Blatter attacca la Fifa sul caso Balogun: "Le espulsioni non si sospendono con le telefonate"
Joseph Blatter torna ad attaccare la Fifa e lo fa intervenendo sul caso legato a Folarin Balogun. L'ex presidente della Federazione internazionale ha affidato a X un duro commento dopo la sospensione della squalifica dell'attaccante degli Stati Uniti, espulso durante il match dei sedicesimi di finale contro la Bosnia. "I cartellini rossi non vengono ribaltati dalle telefonate politiche ma dalle regole, dalle prove e dagli organismi indipendenti", ha scritto Blatter. Secondo quanto emerso, la decisione di sospendere la squalifica di Balogun sarebbe arrivata dopo una telefonata del presidente americano Donald Trump al numero uno della Fifa Gianni Infantino.
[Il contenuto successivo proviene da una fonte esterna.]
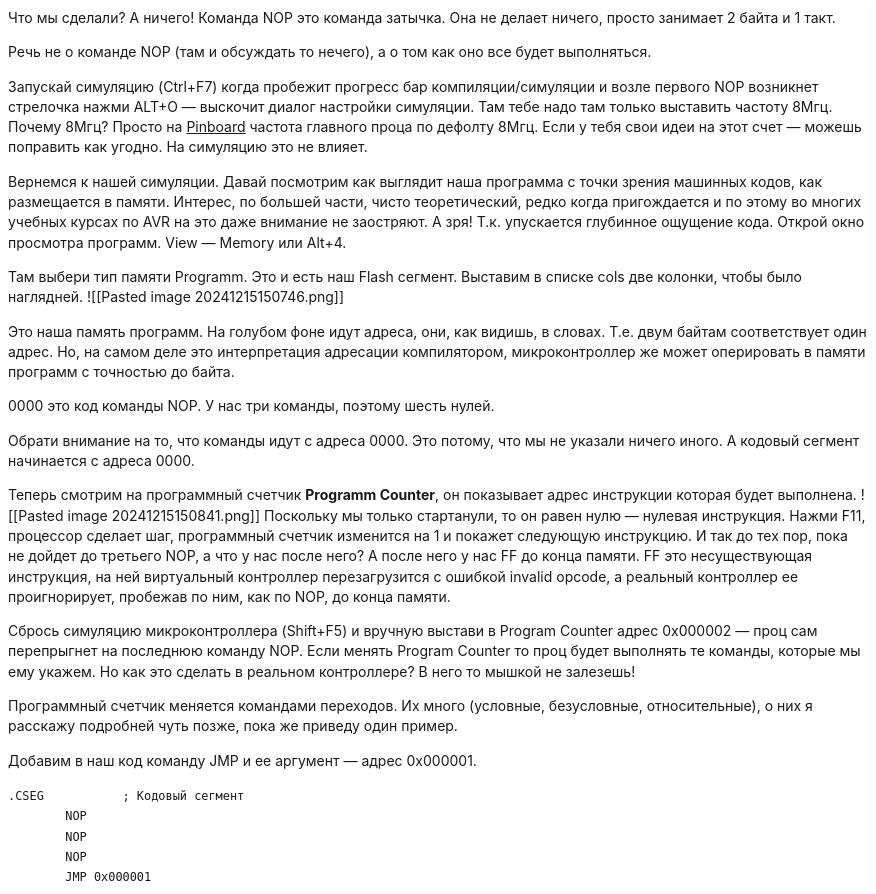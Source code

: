 Что мы сделали? А ничего! Команда NOP это команда затычка. Она не делает ничего, просто занимает 2 байта и 1 такт.

Речь не о команде NOP (там и обсуждать то нечего), а о том как оно все будет выполняться.

Запускай симуляцию (Ctrl+F7) когда пробежит прогресс бар компиляции/симуляции и возле первого NOP возникнет стрелочка нажми ALT+O — выскочит диалог настройки симуляции. Там тебе надо там только выставить частоту 8Мгц. Почему 8Мгц? Просто на [Pinboard](http://shop.easyelectronics.ru/index.php?productID=147) частота главного проца по дефолту 8Мгц. Если у тебя свои идеи на этот счет — можешь поправить как угодно. На симуляцию это не влияет.

Вернемся к нашей симуляции. Давай посмотрим как выглядит наша программа с точки зрения машинных кодов, как размещается в памяти. Интерес, по большей части, чисто теоретический, редко когда пригождается и по этому во многих учебных курсах по AVR на это даже внимание не заостряют. А зря! Т.к. упускается глубинное ощущение кода. Открой окно просмотра программ. View — Memory или Alt+4.

Там выбери тип памяти Programm. Это и есть наш Flash сегмент. Выставим в списке cols две колонки, чтобы было наглядней.
![[Pasted image 20241215150746.png]]


Это наша память программ. На голубом фоне идут адреса, они, как видишь, в словах. Т.е. двум байтам соответствует один адрес. Но, на самом деле это интерпретация адресации компилятором, микроконтроллер же может оперировать в памяти программ с точностью до байта.

0000 это код команды NOP. У нас три команды, поэтому шесть нулей.

Обрати внимание на то, что команды идут с адреса 0000. Это потому, что мы не указали ничего иного. А кодовый сегмент начинается с адреса 0000.

Теперь смотрим на программный счетчик **Programm Counter**, он показывает адрес инструкции которая будет выполнена.
![[Pasted image 20241215150841.png]]
Поскольку мы только стартанули, то он равен нулю — нулевая инструкция. Нажми F11, процессор сделает шаг, программный счетчик изменится на 1 и покажет следующую инструкцию. И так до тех пор, пока не дойдет до третьего NOP, а что у нас после него? А после него у нас FF до конца памяти. FF это несуществующая инструкция, на ней виртуальный контроллер перезагрузится с ошибкой invalid opcode, а реальный контроллер ее проигнорирует, пробежав по ним, как по NOP, до конца памяти.

Сбрось симуляцию микроконтроллера (Shift+F5) и вручную выстави в Program Counter адрес 0x000002 — проц сам перепрыгнет на последнюю команду NOP. Если менять Program Counter то проц будет выполнять те команды, которые мы ему укажем. Но как это сделать в реальном контроллере? В него то мышкой не залезешь!

Программный счетчик меняется командами переходов. Их много (условные, безусловные, относительные), о них я расскажу подробней чуть позже, пока же приведу один пример.

Добавим в наш код команду JMP и ее аргумент — адрес 0x000001.

```
.CSEG			; Кодовый сегмент
		NOP
		NOP
		NOP
		JMP 0x000001
```
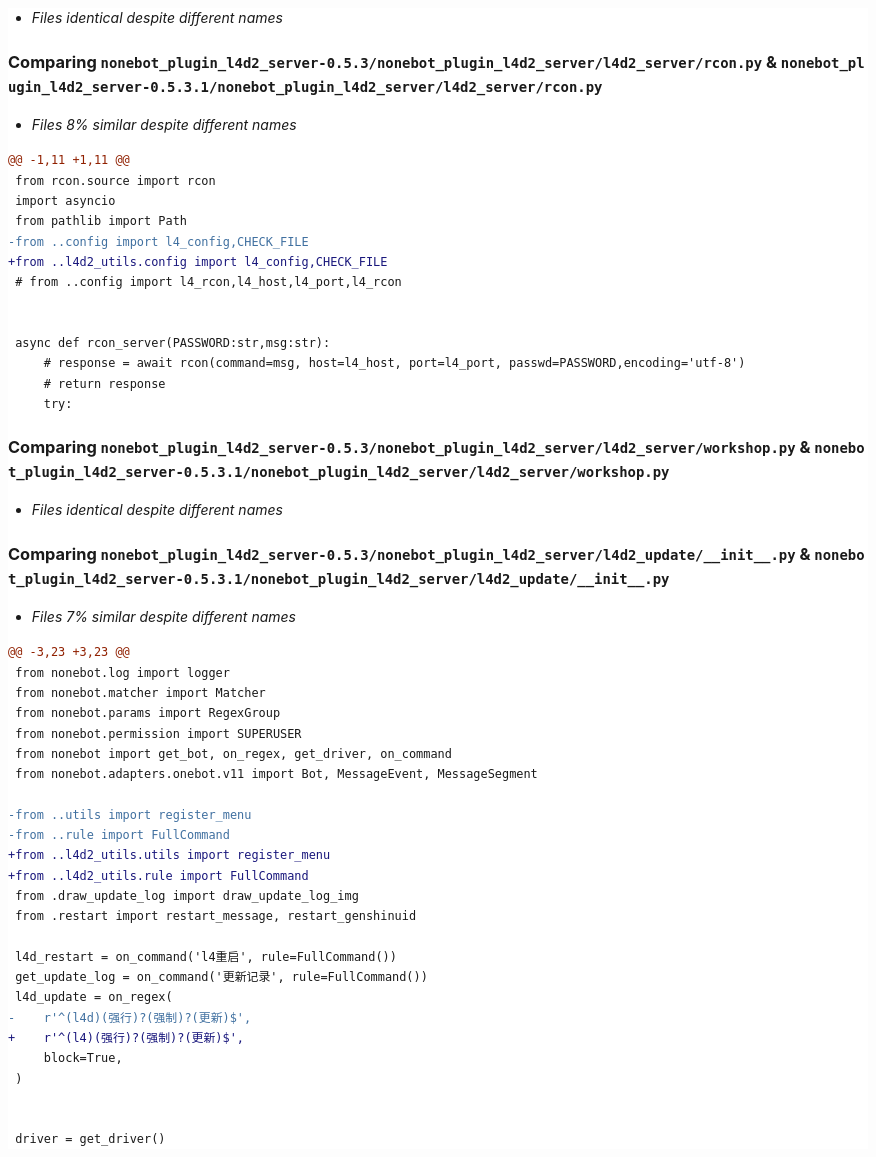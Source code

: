  * *Files identical despite different names*

### Comparing `nonebot_plugin_l4d2_server-0.5.3/nonebot_plugin_l4d2_server/l4d2_server/rcon.py` & `nonebot_plugin_l4d2_server-0.5.3.1/nonebot_plugin_l4d2_server/l4d2_server/rcon.py`

 * *Files 8% similar despite different names*

```diff
@@ -1,11 +1,11 @@
 from rcon.source import rcon
 import asyncio
 from pathlib import Path
-from ..config import l4_config,CHECK_FILE
+from ..l4d2_utils.config import l4_config,CHECK_FILE
 # from ..config import l4_rcon,l4_host,l4_port,l4_rcon
 
 
 async def rcon_server(PASSWORD:str,msg:str):
     # response = await rcon(command=msg, host=l4_host, port=l4_port, passwd=PASSWORD,encoding='utf-8')
     # return response
     try:
```

### Comparing `nonebot_plugin_l4d2_server-0.5.3/nonebot_plugin_l4d2_server/l4d2_server/workshop.py` & `nonebot_plugin_l4d2_server-0.5.3.1/nonebot_plugin_l4d2_server/l4d2_server/workshop.py`

 * *Files identical despite different names*

### Comparing `nonebot_plugin_l4d2_server-0.5.3/nonebot_plugin_l4d2_server/l4d2_update/__init__.py` & `nonebot_plugin_l4d2_server-0.5.3.1/nonebot_plugin_l4d2_server/l4d2_update/__init__.py`

 * *Files 7% similar despite different names*

```diff
@@ -3,23 +3,23 @@
 from nonebot.log import logger
 from nonebot.matcher import Matcher
 from nonebot.params import RegexGroup
 from nonebot.permission import SUPERUSER
 from nonebot import get_bot, on_regex, get_driver, on_command
 from nonebot.adapters.onebot.v11 import Bot, MessageEvent, MessageSegment
 
-from ..utils import register_menu
-from ..rule import FullCommand
+from ..l4d2_utils.utils import register_menu
+from ..l4d2_utils.rule import FullCommand
 from .draw_update_log import draw_update_log_img
 from .restart import restart_message, restart_genshinuid
 
 l4d_restart = on_command('l4重启', rule=FullCommand())
 get_update_log = on_command('更新记录', rule=FullCommand())
 l4d_update = on_regex(
-    r'^(l4d)(强行)?(强制)?(更新)$',
+    r'^(l4)(强行)?(强制)?(更新)$',
     block=True,
 )
 
 
 driver = get_driver()
```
L’attacco di Blatter alla Fifa
Una vicenda sulla quale Blatter ha espresso forti perplessità mettendo in discussione l'indipendenza degli organismi della Fifa. "Se un presidente degli Stati Uniti interviene con il presidente della Fifa — e un giocatore viene improvvisamente scagionato prima di una partita a eliminazione diretta della Coppa del Mondo — la domanda è inevitabile: Quo vadis, Fifa?", si è chiesto l'ex presidente. Blatter ha quindi concluso il suo intervento con un messaggio netto sul rapporto tra calcio e politica: "Il calcio non deve mai diventare un terreno di gioco per il potere politico".